But signals seemed very weak, and that short vertical wasn't going to cut it on 80m (where I hoped to do some nighttime operating, including my scheduled WQ1RP operation). And I didn't seem to be hearing anything nearby (I knew there were a lot of 1-land stations participating, but I couldn't hear them); I figured that the vertical was giving me too low a radiation angle for that. So I shut down and tried to get something bigger in the air. After a few tries, I managed to get a second rope into another tree, around 75' (estimated by pacing) from the first one, and even got it up higher in the air than the first one (perhaps as high as 50'). I managed to pull antenna wire up into that tree. The plan was to pull the wire over the first tree, and then down to ground level, giving me an inverted-L around 100' long, which I expected would be a respectable antenna on the lower HF bands.
But it was not to be. First, I attached the wire to the existing rope (the one that was holding up the short vertical wire), and tried to pull it through. No go; instead, the branch that was supporting the rope broke, bringing everything down to the ground. (The far end was still up, though.) So I tried again with the near tree, eventually succeeding at getting the rope into an actual tree crotch. But I just plain couldn't manage to pull the wire through and down to ground level - the small bump where the rope and wire were joined was too big to pull through.

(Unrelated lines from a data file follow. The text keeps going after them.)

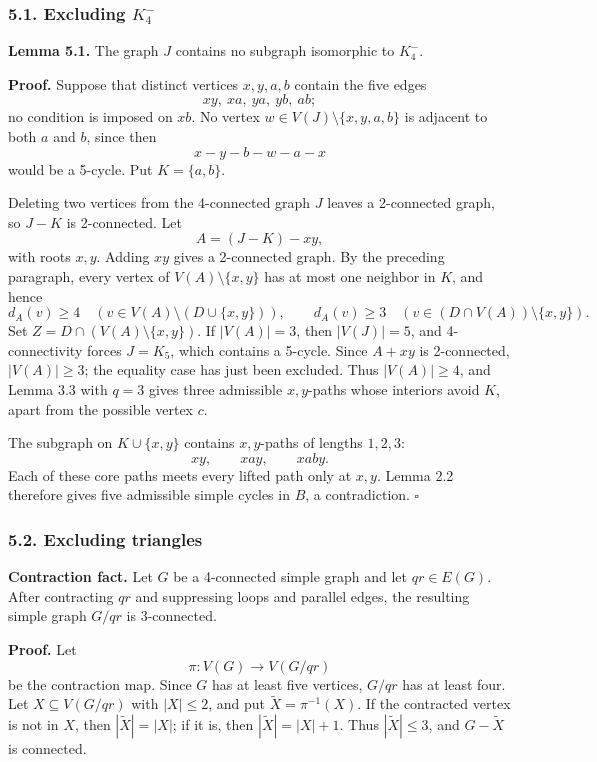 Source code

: \documentclass[
  11pt]{article}
\let\papersubsection\subsubsection
\renewcommand{\subsubsection}{\Needspace{7\baselineskip}\papersubsection}
\begin{document}
\subsubsection{\texorpdfstring{5.1. Excluding
\(K_4^-\)}{5.1. Excluding K\_4\^{}-}}\label{excluding-k_4-}

\textbf{Lemma 5.1.} The graph \(J\) contains no subgraph isomorphic to
\(K_4^-\).

\textbf{Proof.} Suppose that distinct vertices \(x,y,a,b\) contain the
five edges \[
 xy,\ xa,\ ya,\ yb,\ ab;
\] no condition is imposed on \(xb\). No vertex
\(w\in V(J)\setminus\{x,y,a,b\}\) is adjacent to both \(a\) and \(b\),
since then \[
 x-y-b-w-a-x
\] would be a 5-cycle. Put \(K=\{a,b\}\).


Deleting two vertices from the 4-connected graph \(J\) leaves a
2-connected graph, so \(J-K\) is 2-connected. Let \[
 A=(J-K)-xy,
\] with roots \(x,y\). Adding \(xy\) gives a 2-connected graph. By the
preceding paragraph, every vertex of \(V(A)\setminus\{x,y\}\) has at
most one neighbor in \(K\), and hence \[
 d_A(v)\ge4\quad(v\in V(A)\setminus(D\cup\{x,y\})),
 \qquad
 d_A(v)\ge3\quad
   (v\in (D\cap V(A))\setminus\{x,y\}). \tag{5.1}
\] Set \(Z=D\cap(V(A)\setminus\{x,y\})\). If \(|V(A)|=3\), then
\(|V(J)|=5\), and 4-connectivity forces \(J=K_5\), which contains a
5-cycle. Since \(A+xy\) is 2-connected, \(|V(A)|\ge3\); the equality
case has just been excluded. Thus \(|V(A)|\ge4\), and Lemma 3.3 with
\(q=3\) gives three admissible \(x,y\)-paths whose interiors avoid
\(K\), apart from the possible vertex \(c\).

The subgraph on \(K\cup\{x,y\}\) contains \(x,y\)-paths of lengths
\(1,2,3\): \[
 xy,
 \qquad xay,
 \qquad xaby.
\] Each of these core paths meets every lifted path only at \(x,y\).
Lemma 2.2 therefore gives five admissible simple cycles in \(B\), a
contradiction. \(\square\)

\subsubsection{5.2. Excluding triangles}\label{excluding-triangles}

\textbf{Contraction fact.} Let \(G\) be a 4-connected simple graph and
let \(qr\in E(G)\). After contracting \(qr\) and suppressing loops and
parallel edges, the resulting simple graph \(G/qr\) is 3-connected.

\textbf{Proof.} Let \[
 \pi:V(G)\longrightarrow V(G/qr)
\] be the contraction map. Since \(G\) has at least five vertices,
\(G/qr\) has at least four. Let \(X\subseteq V(G/qr)\) with \(|X|\le2\),
and put \(\widetilde X=\pi^{-1}(X)\). If the contracted vertex is not in
\(X\), then \(|\widetilde X|=|X|\); if it is, then
\(|\widetilde X|=|X|+1\). Thus \(|\widetilde X|\le3\), and
\(G-\widetilde X\) is connected.
\end{document}
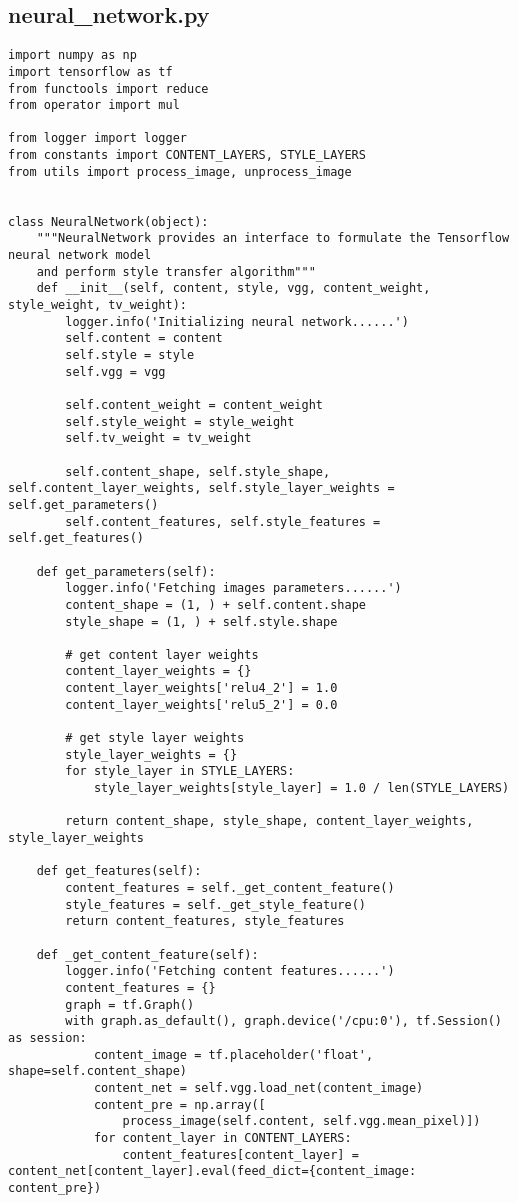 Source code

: \newpage
\begin{spacing}{1}
\section{neural\_network.py}
\label{sec:code:nn}
\begin{lstlisting}
import numpy as np
import tensorflow as tf
from functools import reduce
from operator import mul

from logger import logger
from constants import CONTENT_LAYERS, STYLE_LAYERS
from utils import process_image, unprocess_image


class NeuralNetwork(object):
    """NeuralNetwork provides an interface to formulate the Tensorflow neural network model
    and perform style transfer algorithm"""
    def __init__(self, content, style, vgg, content_weight, style_weight, tv_weight):
        logger.info('Initializing neural network......')
        self.content = content
        self.style = style
        self.vgg = vgg

        self.content_weight = content_weight
        self.style_weight = style_weight
        self.tv_weight = tv_weight

        self.content_shape, self.style_shape, self.content_layer_weights, self.style_layer_weights = self.get_parameters()
        self.content_features, self.style_features = self.get_features()

    def get_parameters(self):
        logger.info('Fetching images parameters......')
        content_shape = (1, ) + self.content.shape
        style_shape = (1, ) + self.style.shape

        # get content layer weights
        content_layer_weights = {}
        content_layer_weights['relu4_2'] = 1.0
        content_layer_weights['relu5_2'] = 0.0

        # get style layer weights
        style_layer_weights = {}
        for style_layer in STYLE_LAYERS:
            style_layer_weights[style_layer] = 1.0 / len(STYLE_LAYERS)

        return content_shape, style_shape, content_layer_weights, style_layer_weights

    def get_features(self):
        content_features = self._get_content_feature()
        style_features = self._get_style_feature()
        return content_features, style_features

    def _get_content_feature(self):
        logger.info('Fetching content features......')
        content_features = {}
        graph = tf.Graph()
        with graph.as_default(), graph.device('/cpu:0'), tf.Session() as session:
            content_image = tf.placeholder('float', shape=self.content_shape)
            content_net = self.vgg.load_net(content_image)
            content_pre = np.array([
                process_image(self.content, self.vgg.mean_pixel)])
            for content_layer in CONTENT_LAYERS:
                content_features[content_layer] = content_net[content_layer].eval(feed_dict={content_image: content_pre})


\end{lstlisting}
\end{spacing}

By now, it was past 6pm, and rapidly getting dark; I faced the choice of trying one more time, perhaps running out of light, and then staying up well into the night to get in 7 more hours of operating time (plus my hour running WQ1RP), or picking up everything while I could still see it and giving up. Frustration won this time.
So, that's the story. A measly nine contacts. Oh well...
I had a blast. I only operated about an hour Saturday evening. I rode my bicycle into the Flood Control area of the Pemigewassett River in Sanbornton, NH and set up on the bank of the river. A gorgeous day.
20 mtrs wasn't too good. Sigs on 40 were fine. Thanks for the great event. best, Jim firstname.lastname@example.org
1) Portable QSOs X 2 12 2) non Portable 0 3) WQ1RP (40 mtrs) 25
Rigs: DSW-40, DSW-20 Pwr: 1.5 W Pwr Source: 8 AA NiMHd with Solar panel
Antenna: 66 feet inverted L random wire up 25 ft with ZM-2 Comments:
Excellent contest and weather on "3 Tree Island." During the contest I laid in the grass for hours, listening to a female singer with a guitar. She had the voice of an angel..... What an unbelievable day !!! Thanks
Best regards, Jim Fitton
Made CW and SSB contact(s) on all bands 10-80M but could not find anyone to try 160. Caught several "Salmon Run" WA stations. Several ragchews in midst of the contest cut down on the rate but increased the fun. Thank you NEQRP.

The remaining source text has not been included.